North East London is striving to keep all medical and care staff as safe as possible as we respond to unprecedented levels of demand in a crisis. But facing limitations of both supply and visibility of supply, how can we ensure that hospital trusts, GPs and other community providers can easily report and request the materials they urgently need and importantly, be freed up to focus on what really matters: caring for people.

Obsolete processes

The previous process for coordinating PPE stock levels was for hospital sites to fill out a spreadsheet every day by 10 am and email that spreadsheet to the North East London team. Our team then consolidates that information into a further spreadsheet to send to the London PPE coordinating team who have to consolidate many similar spreadsheets. It’s like the ‘Russian doll’ of spreadsheets, adding to that, it’s both times consuming and prone to data input errors. It’s not a good process at the best of times, let alone during an emergency. Imagine working in a hospital right now and needing to manually count and notate all equipment, then feeding that into a spreadsheet every morning.

In a time when we urgently need the support of every healthcare professional, and we urgently need to have sight of our personal protective equipment, we knew we could make this a lot more effective for everyone.

Building a digital tool

Working collaboratively with FutureGov, we brought together a team of people remotely to design a digital tool that could help us identify supply levels and better enable decisions around the provision of emergency PPE supplies, while also reducing time spent on reporting. Working at incredible pace in an open and transparent way, we used virtual tools and proxy user research to learn about the needs of staff across our network, build solutions and iterate quickly.

We’ve innovated quickly in a time of crisis, developing and implementing two PPE management tools. In under two weeks, we launched one for hospital trusts and in the subsequent weeks another for primary and community sites. Each tool allows staff to use a smartphone or tablet to review and record stock levels in real-time with clear instructions. Staff in North East London can then review a prioritised list of stock levels and needs across the network from a central dashboard. This simple platform is already supporting staff by removing barriers and providing accurate information to inform conversations and decisions.

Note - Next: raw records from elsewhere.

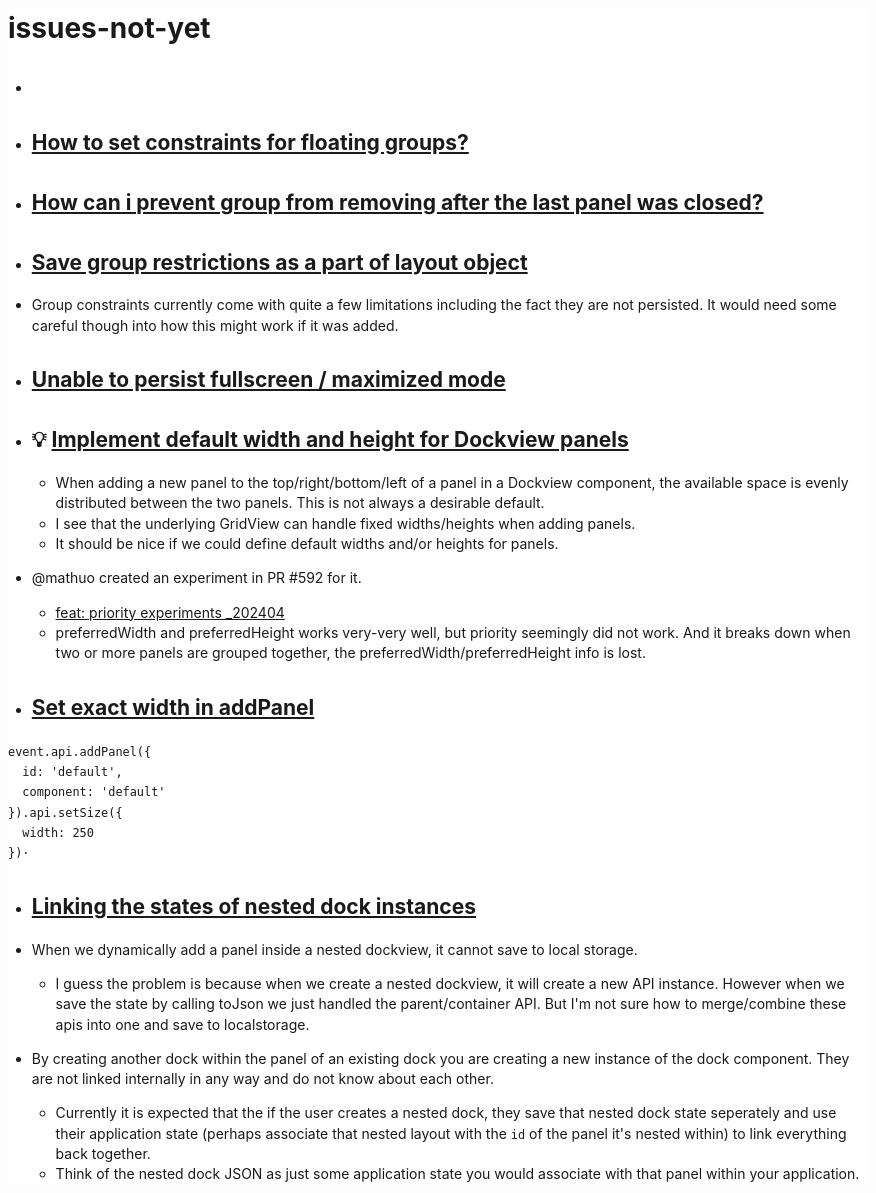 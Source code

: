 # issues-not-yet
- ## 

- ## [How to set constraints for floating groups? ](https://github.com/mathuo/dockview/discussions/568)

- ## [How can i prevent group from removing after the last panel was closed? ](https://github.com/mathuo/dockview/discussions/587)

- ## [Save group restrictions as a part of layout object ](https://github.com/mathuo/dockview/issues/493)
- Group constraints currently come with quite a few limitations including the fact they are not persisted. It would need some careful though into how this might work if it was added.

- ## [Unable to persist fullscreen / maximized mode ](https://github.com/mathuo/dockview/issues/494)

- ## 💡 [Implement default width and height for Dockview panels ](https://github.com/mathuo/dockview/issues/589)
  - When adding a new panel to the top/right/bottom/left of a panel in a Dockview component, the available space is evenly distributed between the two panels. This is not always a desirable default.
  - I see that the underlying GridView can handle fixed widths/heights when adding panels.
  - It should be nice if we could define default widths and/or heights for panels. 
- @mathuo created an experiment in PR #592 for it.
  - [feat: priority experiments _202404](https://github.com/mathuo/dockview/pull/592)
  - preferredWidth and preferredHeight works very-very well, but priority seemingly did not work. And it breaks down when two or more panels are grouped together, the preferredWidth/preferredHeight info is lost.

- ## [Set exact width in addPanel ](https://github.com/mathuo/dockview/discussions/339)

```JS
event.api.addPanel({
  id: 'default',
  component: 'default'
}).api.setSize({
  width: 250
})·
```

- ## [Linking the states of nested dock instances ](https://github.com/mathuo/dockview/issues/532)
- When we dynamically add a panel inside a nested dockview, it cannot save to local storage.
  - I guess the problem is because when we create a nested dockview, it will create a new API instance. However when we save the state by calling toJson we just handled the parent/container API. But I'm not sure how to merge/combine these apis into one and save to localstorage.

- By creating another dock within the panel of an existing dock you are creating a new instance of the dock component. They are not linked internally in any way and do not know about each other.
  - Currently it is expected that the if the user creates a nested dock, they save that nested dock state seperately and use their application state (perhaps associate that nested layout with the `id` of the panel it's nested within) to link everything back together. 
  - Think of the nested dock JSON as just some application state you would associate with that panel within your application.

Together, we’ve co-created a digital tool that is fit for purpose, easy to use and easy to scale, with the ambition to make it open-sourced code for low-cost replicability at a regional and national level.

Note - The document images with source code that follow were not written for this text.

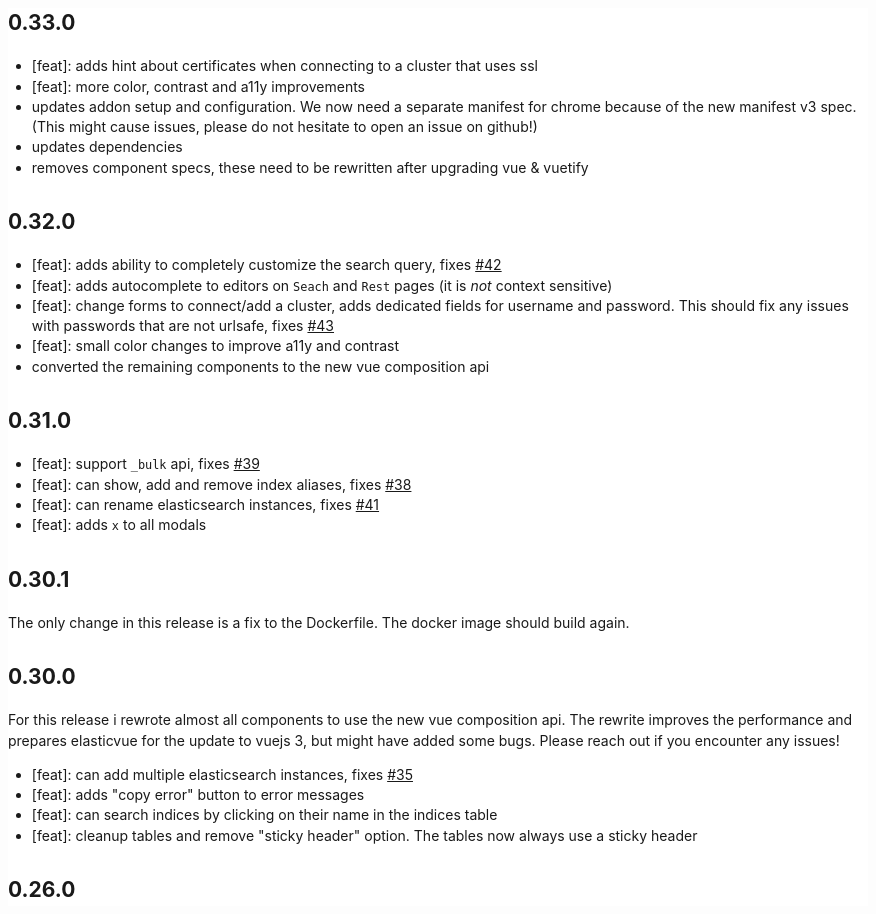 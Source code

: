 ## 0.33.0

* [feat]: adds hint about certificates when connecting to a cluster that uses ssl
* [feat]: more color, contrast and a11y improvements
* updates addon setup and configuration. We now need a separate manifest for chrome because of the new manifest v3
  spec. (This might cause issues, please do not hesitate to open an issue on github!)
* updates dependencies
* removes component specs, these need to be rewritten after upgrading vue & vuetify

## 0.32.0

* [feat]: adds ability to completely customize the search query,
  fixes [#42](https://github.com/cars10/elasticvue/issues/42)
* [feat]: adds autocomplete to editors on `Seach` and `Rest` pages (it is *not* context sensitive)
* [feat]: change forms to connect/add a cluster, adds dedicated fields for username and password. This should fix any
  issues with passwords that are not urlsafe, fixes [#43](https://github.com/cars10/elasticvue/issues/43)
* [feat]: small color changes to improve a11y and contrast
* converted the remaining components to the new vue composition api

## 0.31.0

* [feat]: support `_bulk` api, fixes [#39](https://github.com/cars10/elasticvue/issues/39)
* [feat]: can show, add and remove index aliases, fixes [#38](https://github.com/cars10/elasticvue/issues/38)
* [feat]: can rename elasticsearch instances, fixes [#41](https://github.com/cars10/elasticvue/issues/41)
* [feat]: adds `x` to all modals

## 0.30.1

The only change in this release is a fix to the Dockerfile. The docker image should build again.

## 0.30.0

For this release i rewrote almost all components to use the new vue composition api. The rewrite improves the
performance and prepares elasticvue for the update to vuejs 3, but might have added some bugs. Please reach out if you
encounter any issues!

* [feat]: can add multiple elasticsearch instances, fixes [#35](https://github.com/cars10/elasticvue/issues/35)
* [feat]: adds "copy error" button to error messages
* [feat]: can search indices by clicking on their name in the indices table
* [feat]: cleanup tables and remove "sticky header" option. The tables now always use a sticky header

## 0.26.0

But ultimately, what we’ve done is identify urgent needs across our system and built a solution that makes the lives of staff and patients easier and outcomes better. We’ve given staff the information they need to make quick and difficult decisions and freed up their time from administrative work to get back to focusing on the patients who urgently need their care and attention.

Our next challenge will be engaging more users across the community and primary care providers, making sure this tool is fit for their needs.